- Dataset records -
________

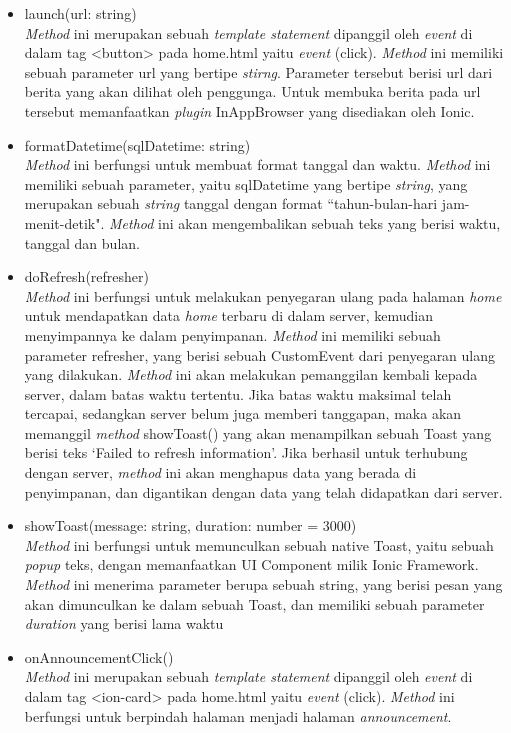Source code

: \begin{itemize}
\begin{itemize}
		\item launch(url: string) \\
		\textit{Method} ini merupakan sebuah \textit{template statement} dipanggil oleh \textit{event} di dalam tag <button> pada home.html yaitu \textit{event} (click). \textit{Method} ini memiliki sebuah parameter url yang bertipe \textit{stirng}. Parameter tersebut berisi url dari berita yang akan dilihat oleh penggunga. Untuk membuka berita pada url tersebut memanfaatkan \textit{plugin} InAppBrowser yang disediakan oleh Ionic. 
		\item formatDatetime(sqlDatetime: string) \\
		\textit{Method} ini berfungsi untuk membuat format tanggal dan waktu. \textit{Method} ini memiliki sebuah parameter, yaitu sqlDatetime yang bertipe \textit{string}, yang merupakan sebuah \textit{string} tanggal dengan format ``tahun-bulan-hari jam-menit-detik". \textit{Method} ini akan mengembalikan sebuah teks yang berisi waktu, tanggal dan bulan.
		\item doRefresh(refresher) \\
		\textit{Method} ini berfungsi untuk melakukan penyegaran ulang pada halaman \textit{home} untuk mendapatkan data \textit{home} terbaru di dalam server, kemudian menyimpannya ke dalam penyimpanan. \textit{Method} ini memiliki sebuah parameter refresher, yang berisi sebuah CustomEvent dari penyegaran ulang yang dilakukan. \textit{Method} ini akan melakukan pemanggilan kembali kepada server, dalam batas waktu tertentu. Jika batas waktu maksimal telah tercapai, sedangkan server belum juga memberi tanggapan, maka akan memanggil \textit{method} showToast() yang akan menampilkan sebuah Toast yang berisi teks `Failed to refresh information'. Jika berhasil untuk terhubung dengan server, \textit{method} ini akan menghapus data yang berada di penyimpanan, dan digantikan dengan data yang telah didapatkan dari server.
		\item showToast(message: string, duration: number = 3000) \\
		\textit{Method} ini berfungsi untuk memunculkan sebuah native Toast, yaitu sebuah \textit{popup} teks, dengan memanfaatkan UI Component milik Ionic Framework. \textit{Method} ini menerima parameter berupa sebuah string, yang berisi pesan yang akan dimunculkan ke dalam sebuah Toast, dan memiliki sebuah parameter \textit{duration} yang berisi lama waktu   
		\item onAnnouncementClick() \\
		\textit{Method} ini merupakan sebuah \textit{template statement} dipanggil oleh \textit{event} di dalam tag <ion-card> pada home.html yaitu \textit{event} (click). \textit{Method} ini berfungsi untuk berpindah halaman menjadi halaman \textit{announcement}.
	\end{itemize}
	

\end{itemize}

________

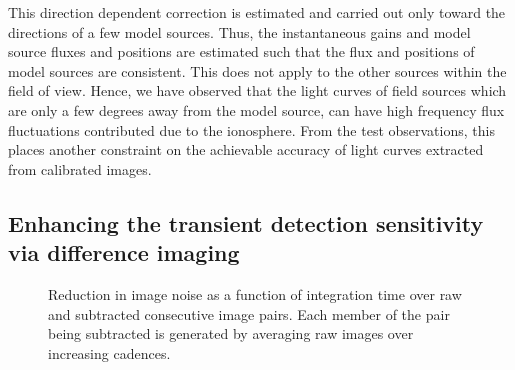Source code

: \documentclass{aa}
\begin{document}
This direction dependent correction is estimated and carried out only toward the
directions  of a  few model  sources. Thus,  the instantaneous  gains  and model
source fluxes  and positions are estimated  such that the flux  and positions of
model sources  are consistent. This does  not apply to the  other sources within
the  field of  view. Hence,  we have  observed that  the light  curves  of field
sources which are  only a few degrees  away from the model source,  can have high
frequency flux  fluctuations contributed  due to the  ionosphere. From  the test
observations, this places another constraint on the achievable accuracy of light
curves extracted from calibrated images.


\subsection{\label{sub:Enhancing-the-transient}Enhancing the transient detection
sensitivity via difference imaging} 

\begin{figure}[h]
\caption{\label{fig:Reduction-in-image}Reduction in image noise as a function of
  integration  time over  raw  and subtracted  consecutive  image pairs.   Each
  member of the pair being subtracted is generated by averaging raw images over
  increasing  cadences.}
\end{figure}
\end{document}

________

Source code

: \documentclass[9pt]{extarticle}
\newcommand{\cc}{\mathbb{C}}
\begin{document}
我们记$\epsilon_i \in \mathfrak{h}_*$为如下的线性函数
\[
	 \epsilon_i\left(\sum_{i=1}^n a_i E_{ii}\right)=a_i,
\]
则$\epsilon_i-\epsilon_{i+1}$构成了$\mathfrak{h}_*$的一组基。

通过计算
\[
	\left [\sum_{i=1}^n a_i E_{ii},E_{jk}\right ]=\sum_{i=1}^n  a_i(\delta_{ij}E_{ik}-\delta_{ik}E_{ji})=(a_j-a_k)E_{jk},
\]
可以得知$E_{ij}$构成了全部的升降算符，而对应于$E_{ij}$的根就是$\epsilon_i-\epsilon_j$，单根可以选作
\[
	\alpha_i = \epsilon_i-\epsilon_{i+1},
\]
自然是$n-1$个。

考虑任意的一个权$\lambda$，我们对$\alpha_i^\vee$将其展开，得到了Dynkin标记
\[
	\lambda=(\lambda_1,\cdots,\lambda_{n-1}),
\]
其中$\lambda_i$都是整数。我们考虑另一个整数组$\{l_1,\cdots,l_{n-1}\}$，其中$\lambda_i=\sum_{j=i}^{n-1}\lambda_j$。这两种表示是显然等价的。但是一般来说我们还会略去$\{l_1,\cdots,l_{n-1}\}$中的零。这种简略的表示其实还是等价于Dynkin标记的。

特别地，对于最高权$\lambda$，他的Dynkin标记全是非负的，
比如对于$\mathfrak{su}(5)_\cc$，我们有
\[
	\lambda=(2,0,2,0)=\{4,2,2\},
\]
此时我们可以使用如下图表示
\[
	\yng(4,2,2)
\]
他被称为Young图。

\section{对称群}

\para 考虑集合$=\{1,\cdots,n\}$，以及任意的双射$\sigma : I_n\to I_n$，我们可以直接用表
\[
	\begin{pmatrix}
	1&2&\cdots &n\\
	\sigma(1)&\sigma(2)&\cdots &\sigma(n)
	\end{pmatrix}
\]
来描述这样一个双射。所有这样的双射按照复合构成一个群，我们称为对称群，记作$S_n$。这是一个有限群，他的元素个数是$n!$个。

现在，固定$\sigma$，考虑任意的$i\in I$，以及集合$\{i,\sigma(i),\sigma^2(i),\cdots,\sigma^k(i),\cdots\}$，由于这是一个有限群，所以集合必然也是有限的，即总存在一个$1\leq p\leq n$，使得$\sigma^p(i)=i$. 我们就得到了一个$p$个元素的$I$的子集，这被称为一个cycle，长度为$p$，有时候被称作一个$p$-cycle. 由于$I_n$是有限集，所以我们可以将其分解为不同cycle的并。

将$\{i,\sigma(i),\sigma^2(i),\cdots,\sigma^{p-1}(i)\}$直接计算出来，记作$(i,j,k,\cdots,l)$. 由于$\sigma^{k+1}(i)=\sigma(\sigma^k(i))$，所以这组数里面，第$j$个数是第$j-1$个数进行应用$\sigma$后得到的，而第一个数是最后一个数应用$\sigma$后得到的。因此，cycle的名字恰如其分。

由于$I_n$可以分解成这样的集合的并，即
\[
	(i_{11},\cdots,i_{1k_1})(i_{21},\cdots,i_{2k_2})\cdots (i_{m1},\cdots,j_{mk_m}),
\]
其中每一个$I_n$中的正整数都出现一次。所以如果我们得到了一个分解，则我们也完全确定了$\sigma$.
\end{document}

________

- WHAT TO DO -
Return only the lines between the one holding "tanggal dan bulan." and the one holding "number = 3000) \\", inclusive, exactly as they appear above.

- EXERCISE SOLUTION -
		\textit{Method} ini berfungsi untuk membuat format tanggal dan waktu. \textit{Method} ini memiliki sebuah parameter, yaitu sqlDatetime yang bertipe \textit{string}, yang merupakan sebuah \textit{string} tanggal dengan format ``tahun-bulan-hari jam-menit-detik". \textit{Method} ini akan mengembalikan sebuah teks yang berisi waktu, tanggal dan bulan.
		\item doRefresh(refresher) \\
		\textit{Method} ini berfungsi untuk melakukan penyegaran ulang pada halaman \textit{home} untuk mendapatkan data \textit{home} terbaru di dalam server, kemudian menyimpannya ke dalam penyimpanan. \textit{Method} ini memiliki sebuah parameter refresher, yang berisi sebuah CustomEvent dari penyegaran ulang yang dilakukan. \textit{Method} ini akan melakukan pemanggilan kembali kepada server, dalam batas waktu tertentu. Jika batas waktu maksimal telah tercapai, sedangkan server belum juga memberi tanggapan, maka akan memanggil \textit{method} showToast() yang akan menampilkan sebuah Toast yang berisi teks `Failed to refresh information'. Jika berhasil untuk terhubung dengan server, \textit{method} ini akan menghapus data yang berada di penyimpanan, dan digantikan dengan data yang telah didapatkan dari server.
		\item showToast(message: string, duration: number = 3000) \\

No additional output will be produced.